=== Section Start ===

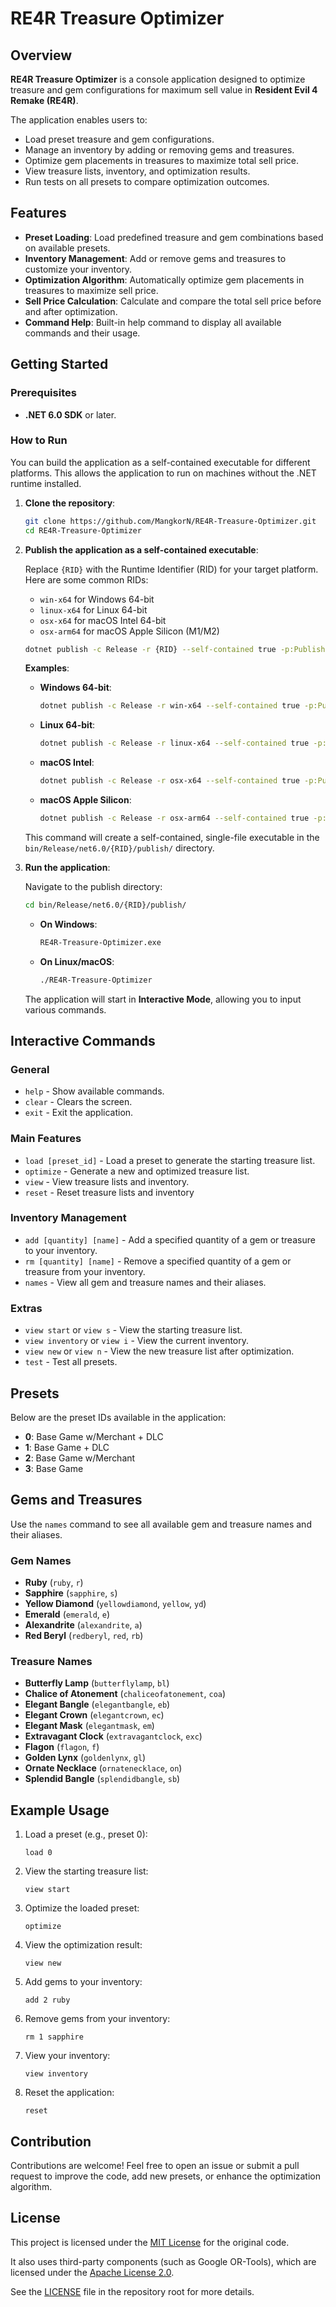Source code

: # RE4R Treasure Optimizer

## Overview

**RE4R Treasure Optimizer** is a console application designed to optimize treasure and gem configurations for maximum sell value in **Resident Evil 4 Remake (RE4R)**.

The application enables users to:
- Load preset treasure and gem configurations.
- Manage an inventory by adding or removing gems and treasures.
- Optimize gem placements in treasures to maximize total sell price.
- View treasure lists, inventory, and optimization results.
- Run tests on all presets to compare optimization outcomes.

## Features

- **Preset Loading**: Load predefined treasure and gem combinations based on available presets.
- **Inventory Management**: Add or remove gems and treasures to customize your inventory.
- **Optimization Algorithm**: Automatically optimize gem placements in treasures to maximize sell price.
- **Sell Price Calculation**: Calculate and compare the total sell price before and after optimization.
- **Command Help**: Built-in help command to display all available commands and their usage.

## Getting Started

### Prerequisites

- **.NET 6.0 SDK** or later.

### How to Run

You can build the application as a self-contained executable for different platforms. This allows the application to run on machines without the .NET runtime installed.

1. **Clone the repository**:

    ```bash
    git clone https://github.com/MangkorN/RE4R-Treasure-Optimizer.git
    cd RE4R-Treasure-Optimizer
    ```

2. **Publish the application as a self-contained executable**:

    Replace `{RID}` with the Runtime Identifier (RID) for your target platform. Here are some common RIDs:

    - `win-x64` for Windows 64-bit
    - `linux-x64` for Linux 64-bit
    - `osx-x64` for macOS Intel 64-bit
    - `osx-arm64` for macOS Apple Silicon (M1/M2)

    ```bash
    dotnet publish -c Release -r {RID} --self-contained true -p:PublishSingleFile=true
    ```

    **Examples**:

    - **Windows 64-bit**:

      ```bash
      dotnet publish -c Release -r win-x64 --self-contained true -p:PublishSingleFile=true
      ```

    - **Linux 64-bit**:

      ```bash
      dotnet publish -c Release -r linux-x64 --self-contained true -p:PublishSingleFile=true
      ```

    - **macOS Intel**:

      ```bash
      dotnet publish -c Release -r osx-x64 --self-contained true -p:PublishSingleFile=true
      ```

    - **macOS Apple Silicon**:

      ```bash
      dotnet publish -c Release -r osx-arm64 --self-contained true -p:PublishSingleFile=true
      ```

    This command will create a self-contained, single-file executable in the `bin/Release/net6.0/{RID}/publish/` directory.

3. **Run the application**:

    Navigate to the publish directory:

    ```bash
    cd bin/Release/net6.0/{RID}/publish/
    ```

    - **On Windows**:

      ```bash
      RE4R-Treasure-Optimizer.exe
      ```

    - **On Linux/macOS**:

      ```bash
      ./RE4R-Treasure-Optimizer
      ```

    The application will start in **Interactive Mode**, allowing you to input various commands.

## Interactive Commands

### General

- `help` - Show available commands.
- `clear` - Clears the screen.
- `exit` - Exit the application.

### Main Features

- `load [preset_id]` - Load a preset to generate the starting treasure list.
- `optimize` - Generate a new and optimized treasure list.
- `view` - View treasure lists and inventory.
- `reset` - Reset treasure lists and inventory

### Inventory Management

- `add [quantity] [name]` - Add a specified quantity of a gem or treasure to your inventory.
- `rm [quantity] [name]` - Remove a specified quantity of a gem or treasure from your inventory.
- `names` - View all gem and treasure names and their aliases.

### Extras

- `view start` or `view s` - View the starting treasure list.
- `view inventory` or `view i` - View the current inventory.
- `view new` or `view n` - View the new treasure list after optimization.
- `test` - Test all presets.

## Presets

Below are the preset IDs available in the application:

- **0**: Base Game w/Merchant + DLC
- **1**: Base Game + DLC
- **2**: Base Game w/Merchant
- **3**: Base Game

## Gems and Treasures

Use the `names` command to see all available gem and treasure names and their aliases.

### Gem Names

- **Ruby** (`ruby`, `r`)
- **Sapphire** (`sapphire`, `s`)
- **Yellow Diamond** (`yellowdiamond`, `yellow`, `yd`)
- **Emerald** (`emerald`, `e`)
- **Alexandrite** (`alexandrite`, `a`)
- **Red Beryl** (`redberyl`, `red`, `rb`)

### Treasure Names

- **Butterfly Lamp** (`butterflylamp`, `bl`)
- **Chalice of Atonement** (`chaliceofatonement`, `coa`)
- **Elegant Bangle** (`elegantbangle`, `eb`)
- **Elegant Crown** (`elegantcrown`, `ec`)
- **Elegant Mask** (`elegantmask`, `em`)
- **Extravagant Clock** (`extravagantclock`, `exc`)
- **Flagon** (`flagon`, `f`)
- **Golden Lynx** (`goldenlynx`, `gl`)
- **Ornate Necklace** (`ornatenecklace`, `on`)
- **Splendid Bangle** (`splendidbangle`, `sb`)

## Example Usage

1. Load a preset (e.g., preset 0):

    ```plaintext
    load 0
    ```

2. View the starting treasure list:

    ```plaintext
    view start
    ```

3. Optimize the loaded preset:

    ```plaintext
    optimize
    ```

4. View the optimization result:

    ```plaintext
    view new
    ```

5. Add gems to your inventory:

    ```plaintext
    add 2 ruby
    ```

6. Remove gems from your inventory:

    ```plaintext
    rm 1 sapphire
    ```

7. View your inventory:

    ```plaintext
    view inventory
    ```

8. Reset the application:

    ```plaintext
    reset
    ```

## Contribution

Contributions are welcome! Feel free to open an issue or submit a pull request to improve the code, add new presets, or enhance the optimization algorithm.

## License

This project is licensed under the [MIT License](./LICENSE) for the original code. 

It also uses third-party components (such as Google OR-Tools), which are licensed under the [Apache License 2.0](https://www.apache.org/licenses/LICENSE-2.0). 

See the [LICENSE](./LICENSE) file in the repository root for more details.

=== Section End ===
=== Section Start ===

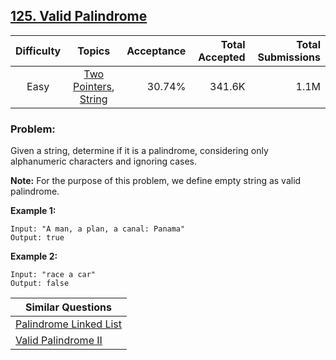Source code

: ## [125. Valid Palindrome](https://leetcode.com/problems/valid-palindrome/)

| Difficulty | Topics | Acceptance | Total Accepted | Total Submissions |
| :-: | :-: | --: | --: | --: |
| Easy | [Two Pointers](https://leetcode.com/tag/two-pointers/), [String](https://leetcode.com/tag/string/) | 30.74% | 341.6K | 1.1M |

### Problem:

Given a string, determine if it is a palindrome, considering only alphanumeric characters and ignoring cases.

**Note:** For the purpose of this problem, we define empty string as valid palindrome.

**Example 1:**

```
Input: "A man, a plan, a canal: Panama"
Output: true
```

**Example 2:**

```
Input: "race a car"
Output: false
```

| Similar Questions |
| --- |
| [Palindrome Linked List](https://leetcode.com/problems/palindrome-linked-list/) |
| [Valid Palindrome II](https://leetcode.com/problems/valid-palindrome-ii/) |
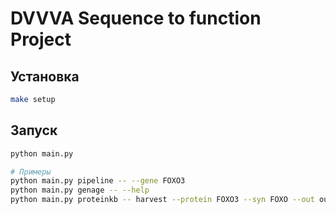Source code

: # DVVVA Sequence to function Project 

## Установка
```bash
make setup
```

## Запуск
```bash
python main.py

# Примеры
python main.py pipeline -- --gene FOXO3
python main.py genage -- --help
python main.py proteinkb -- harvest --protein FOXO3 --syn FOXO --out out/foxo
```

=== Section End ===

PROBLEM DETAILS =>
Scan the records for the word "from" and copy every line where it is found.

SOLVED PROBLEM =>
- `rm [quantity] [name]` - Remove a specified quantity of a gem or treasure from your inventory.
6. Remove gems from your inventory:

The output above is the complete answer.